Exercise objective
Since the data must remain as supplied, reproduce it word for word.

Saved entries
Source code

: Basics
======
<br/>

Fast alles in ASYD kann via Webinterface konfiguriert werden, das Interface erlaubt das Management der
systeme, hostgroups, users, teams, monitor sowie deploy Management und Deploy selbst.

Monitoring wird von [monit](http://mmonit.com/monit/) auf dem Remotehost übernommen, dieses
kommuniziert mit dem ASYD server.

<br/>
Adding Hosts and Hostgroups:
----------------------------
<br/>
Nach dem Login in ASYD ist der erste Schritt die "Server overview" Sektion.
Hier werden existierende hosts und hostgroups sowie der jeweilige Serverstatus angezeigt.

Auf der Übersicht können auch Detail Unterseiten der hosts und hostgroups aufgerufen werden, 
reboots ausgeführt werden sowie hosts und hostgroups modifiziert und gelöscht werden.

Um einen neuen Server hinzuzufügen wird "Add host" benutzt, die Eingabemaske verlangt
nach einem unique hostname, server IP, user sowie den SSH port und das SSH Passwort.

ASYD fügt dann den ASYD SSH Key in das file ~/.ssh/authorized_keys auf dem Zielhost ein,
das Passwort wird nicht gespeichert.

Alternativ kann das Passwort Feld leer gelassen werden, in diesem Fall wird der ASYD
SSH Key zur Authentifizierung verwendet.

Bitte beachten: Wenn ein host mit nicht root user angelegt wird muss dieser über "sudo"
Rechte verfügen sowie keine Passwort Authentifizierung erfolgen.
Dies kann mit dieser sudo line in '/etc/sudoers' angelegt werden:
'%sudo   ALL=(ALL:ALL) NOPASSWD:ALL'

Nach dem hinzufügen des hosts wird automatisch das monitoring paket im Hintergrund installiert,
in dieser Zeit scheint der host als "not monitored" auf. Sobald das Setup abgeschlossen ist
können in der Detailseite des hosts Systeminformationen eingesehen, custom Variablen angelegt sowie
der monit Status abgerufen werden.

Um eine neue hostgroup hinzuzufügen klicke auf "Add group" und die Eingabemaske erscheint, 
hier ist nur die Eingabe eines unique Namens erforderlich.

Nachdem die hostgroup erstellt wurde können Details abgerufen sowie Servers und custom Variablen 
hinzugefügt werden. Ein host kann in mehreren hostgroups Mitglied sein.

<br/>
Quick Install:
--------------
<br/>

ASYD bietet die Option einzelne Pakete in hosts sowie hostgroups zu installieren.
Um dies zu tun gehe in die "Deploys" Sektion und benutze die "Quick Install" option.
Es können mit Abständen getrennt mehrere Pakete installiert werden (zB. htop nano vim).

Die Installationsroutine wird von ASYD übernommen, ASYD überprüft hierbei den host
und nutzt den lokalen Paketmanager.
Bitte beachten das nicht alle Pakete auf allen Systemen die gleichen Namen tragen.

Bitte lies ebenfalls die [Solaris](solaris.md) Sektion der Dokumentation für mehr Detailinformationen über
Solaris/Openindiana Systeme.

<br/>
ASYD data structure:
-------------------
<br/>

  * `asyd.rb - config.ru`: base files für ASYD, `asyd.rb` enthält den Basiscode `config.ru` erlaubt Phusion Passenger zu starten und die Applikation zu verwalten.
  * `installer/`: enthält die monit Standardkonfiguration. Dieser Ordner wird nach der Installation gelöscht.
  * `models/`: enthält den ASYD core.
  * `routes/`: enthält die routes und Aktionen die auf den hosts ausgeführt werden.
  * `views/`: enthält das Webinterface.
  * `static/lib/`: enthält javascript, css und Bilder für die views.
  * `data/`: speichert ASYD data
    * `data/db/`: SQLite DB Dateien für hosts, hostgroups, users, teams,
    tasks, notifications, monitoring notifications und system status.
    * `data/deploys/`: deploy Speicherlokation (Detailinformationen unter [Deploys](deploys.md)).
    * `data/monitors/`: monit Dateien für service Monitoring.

Exercise result
Source code

: Basics
======
<br/>

Fast alles in ASYD kann via Webinterface konfiguriert werden, das Interface erlaubt das Management der
systeme, hostgroups, users, teams, monitor sowie deploy Management und Deploy selbst.

Monitoring wird von [monit](http://mmonit.com/monit/) auf dem Remotehost übernommen, dieses
kommuniziert mit dem ASYD server.

<br/>
Adding Hosts and Hostgroups:
----------------------------
<br/>
Nach dem Login in ASYD ist der erste Schritt die "Server overview" Sektion.
Hier werden existierende hosts und hostgroups sowie der jeweilige Serverstatus angezeigt.

Auf der Übersicht können auch Detail Unterseiten der hosts und hostgroups aufgerufen werden, 
reboots ausgeführt werden sowie hosts und hostgroups modifiziert und gelöscht werden.

Um einen neuen Server hinzuzufügen wird "Add host" benutzt, die Eingabemaske verlangt
nach einem unique hostname, server IP, user sowie den SSH port und das SSH Passwort.

ASYD fügt dann den ASYD SSH Key in das file ~/.ssh/authorized_keys auf dem Zielhost ein,
das Passwort wird nicht gespeichert.

Alternativ kann das Passwort Feld leer gelassen werden, in diesem Fall wird der ASYD
SSH Key zur Authentifizierung verwendet.

Bitte beachten: Wenn ein host mit nicht root user angelegt wird muss dieser über "sudo"
Rechte verfügen sowie keine Passwort Authentifizierung erfolgen.
Dies kann mit dieser sudo line in '/etc/sudoers' angelegt werden:
'%sudo   ALL=(ALL:ALL) NOPASSWD:ALL'

Nach dem hinzufügen des hosts wird automatisch das monitoring paket im Hintergrund installiert,
in dieser Zeit scheint der host als "not monitored" auf. Sobald das Setup abgeschlossen ist
können in der Detailseite des hosts Systeminformationen eingesehen, custom Variablen angelegt sowie
der monit Status abgerufen werden.

Um eine neue hostgroup hinzuzufügen klicke auf "Add group" und die Eingabemaske erscheint, 
hier ist nur die Eingabe eines unique Namens erforderlich.

Nachdem die hostgroup erstellt wurde können Details abgerufen sowie Servers und custom Variablen 
hinzugefügt werden. Ein host kann in mehreren hostgroups Mitglied sein.

<br/>
Quick Install:
--------------
<br/>

ASYD bietet die Option einzelne Pakete in hosts sowie hostgroups zu installieren.
Um dies zu tun gehe in die "Deploys" Sektion und benutze die "Quick Install" option.
Es können mit Abständen getrennt mehrere Pakete installiert werden (zB. htop nano vim).

Die Installationsroutine wird von ASYD übernommen, ASYD überprüft hierbei den host
und nutzt den lokalen Paketmanager.
Bitte beachten das nicht alle Pakete auf allen Systemen die gleichen Namen tragen.

Bitte lies ebenfalls die [Solaris](solaris.md) Sektion der Dokumentation für mehr Detailinformationen über
Solaris/Openindiana Systeme.

<br/>
ASYD data structure:
-------------------
<br/>

  * `asyd.rb - config.ru`: base files für ASYD, `asyd.rb` enthält den Basiscode `config.ru` erlaubt Phusion Passenger zu starten und die Applikation zu verwalten.
  * `installer/`: enthält die monit Standardkonfiguration. Dieser Ordner wird nach der Installation gelöscht.
  * `models/`: enthält den ASYD core.
  * `routes/`: enthält die routes und Aktionen die auf den hosts ausgeführt werden.
  * `views/`: enthält das Webinterface.
  * `static/lib/`: enthält javascript, css und Bilder für die views.
  * `data/`: speichert ASYD data
    * `data/db/`: SQLite DB Dateien für hosts, hostgroups, users, teams,
    tasks, notifications, monitoring notifications und system status.
    * `data/deploys/`: deploy Speicherlokation (Detailinformationen unter [Deploys](deploys.md)).
    * `data/monitors/`: monit Dateien für service Monitoring.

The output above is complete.